Dimensionality Reduction

Proection

PCA

In [8]:
import numpy as np
from scipy.spatial.transform import Rotation

m = 60
X = np.zeros((m, 3))  # initialize 3D dataset
np.random.seed(42)
angles = (np.random.rand(m) ** 3 + 0.5) * 2 * np.pi  # uneven distribution
X[:, 0], X[:, 1] = np.cos(angles), np.sin(angles) * 0.5  # oval
X += 0.28 * np.random.randn(m, 3)  # add more noise
X = Rotation.from_rotvec([np.pi / 29, -np.pi / 20, np.pi / 4]).apply(X)
X += [0.2, 0, 0.2]  # shift a bit

In [9]:
from sklearn.decomposition import PCA

pca = PCA(n_components=2)
X2d = pca.fit_transform(X)

In [10]:
pca.explained_variance_ratio_

array([0.7578477 , 0.15186921])

### How to choose number of dimensions

In [11]:
from sklearn.datasets import fetch_openml

mnist = fetch_openml('mnist_784', as_frame=False)
X_train, y_train = mnist.data[:60_000], mnist.target[:60_000]
X_test, y_test = mnist.data[60_000:], mnist.target[60_000:]

pca = PCA()
pca.fit(X_train)
cumsum = np.cumsum(pca.explained_variance_ratio_)
dimensions = np.argmax(cumsum >= 0.95) + 1
dimensions

  warn(


154

In [12]:
pca = PCA(n_components=0.95)
X_reduced = pca.fit_transform(X_train)

In [13]:
pca.n_components_

154

### Tuning PCA

In [14]:
from sklearn.ensemble import RandomForestClassifier
from sklearn.model_selection import RandomizedSearchCV
from sklearn.pipeline import make_pipeline

classifier = make_pipeline(
    PCA(random_state=42),
    RandomForestClassifier(random_state=42)
)

param_distrib = {
    "pca__n_components": np.arange(10, 80),
    "randomforestclassifier__n_estimators": np.arange(50, 500)
}

randomized_search = RandomizedSearchCV(classifier, param_distrib, n_iter=10, cv=3, random_state=42)
randomized_search.fit(X_train[:1_000], y_train[:1_000])
randomized_search.best_params_

{'randomforestclassifier__n_estimators': 465, 'pca__n_components': 23}

### Randomized PCA

In [15]:
random_pca = PCA(n_components=154, svd_solver="randomized", random_state=42)
X_reduced = pca.fit_transform(X_train)

### Incremental PCA

In [16]:
from sklearn.decomposition import IncrementalPCA

nbatches = 100
incremental_pca = IncrementalPCA(n_components=154)
for batch in np.array_split(X_train, nbatches):
    incremental_pca.partial_fit(batch)

X_reduced = incremental_pca.transform(X_train)

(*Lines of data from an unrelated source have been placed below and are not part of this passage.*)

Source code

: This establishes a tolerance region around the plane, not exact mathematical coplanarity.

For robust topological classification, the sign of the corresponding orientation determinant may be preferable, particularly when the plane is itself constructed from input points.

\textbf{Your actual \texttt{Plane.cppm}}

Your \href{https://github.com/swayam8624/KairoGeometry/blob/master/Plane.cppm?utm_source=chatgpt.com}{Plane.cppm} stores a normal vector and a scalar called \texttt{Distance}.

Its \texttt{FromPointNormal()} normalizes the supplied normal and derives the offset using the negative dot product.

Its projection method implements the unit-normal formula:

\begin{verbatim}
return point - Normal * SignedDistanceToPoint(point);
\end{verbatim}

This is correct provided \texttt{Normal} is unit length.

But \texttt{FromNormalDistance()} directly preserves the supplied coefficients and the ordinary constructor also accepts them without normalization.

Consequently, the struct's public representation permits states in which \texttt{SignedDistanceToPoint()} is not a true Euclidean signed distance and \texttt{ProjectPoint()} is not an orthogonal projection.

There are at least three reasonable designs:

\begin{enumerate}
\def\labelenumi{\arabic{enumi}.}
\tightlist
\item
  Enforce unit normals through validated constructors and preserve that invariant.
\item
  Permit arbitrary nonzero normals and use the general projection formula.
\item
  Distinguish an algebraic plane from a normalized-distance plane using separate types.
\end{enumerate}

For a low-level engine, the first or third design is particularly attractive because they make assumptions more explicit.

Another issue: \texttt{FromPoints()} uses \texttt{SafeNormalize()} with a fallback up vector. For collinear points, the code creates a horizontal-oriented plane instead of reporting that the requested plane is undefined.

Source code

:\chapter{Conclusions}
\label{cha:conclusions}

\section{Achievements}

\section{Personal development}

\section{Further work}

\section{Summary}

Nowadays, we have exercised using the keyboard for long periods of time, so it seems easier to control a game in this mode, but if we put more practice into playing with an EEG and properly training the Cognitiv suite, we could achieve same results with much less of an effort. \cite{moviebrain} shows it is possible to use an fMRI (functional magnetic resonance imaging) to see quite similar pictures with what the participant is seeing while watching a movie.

When data does not fit in memory

In [17]:
filename = "mnist_mmap"
X_mmap = np.memmap(filename, dtype="float32", mode="write", shape=X_train.shape)
X_mmap[:] = X_train
X_mmap.flush()

In [18]:
X_mmap = np.memmap(filename, dtype="float32", mode="readonly").reshape(-1, 784)
batch_size = X_mmap.shape[0] // nbatches
incremental_pca = IncrementalPCA(n_components=154, batch_size=batch_size)
incremental_pca.fit(X_mmap)

Random Proection

In [19]:
from sklearn.random_projection import johnson_lindenstrauss_min_dim

m, e = 5_000, 0.1
dimensions = johnson_lindenstrauss_min_dim(m, eps=e)
dimensions

7300

In [20]:
n = 20_000
np.random.seed(42)
P = np.random.randn(dimensions, n) / np.sqrt(dimensions)

X = np.random.randn(m, n)
X_reduced = X @ P.T

In [None]:
from sklearn.random_projection import GaussianRandomProjection

gaussian_random_proection = GaussianRandomProjection(eps=0.1, random_state=42)
X_reduced = gaussian_random_proection.fit_transform(X)

In [None]:
from sklearn.random_projection import SparseRandomProjection

sparse_random_proection = SparseRandomProjection(eps=0.1, random_state=42)
X_reduced = sparse_random_proection.fit_transform(X)

Locally Linear Embedding

In [None]:
from sklearn.datasets import make_swiss_roll
from sklearn.manifold import LocallyLinearEmbedding

X_swiss, t = make_swiss_roll(n_samples=1000, noise=0.2, random_state=42)
lle = LocallyLinearEmbedding(n_components=2, n_neighbors=10, random_state=42)
X_unrolled = lle.fit_transform(X_swiss)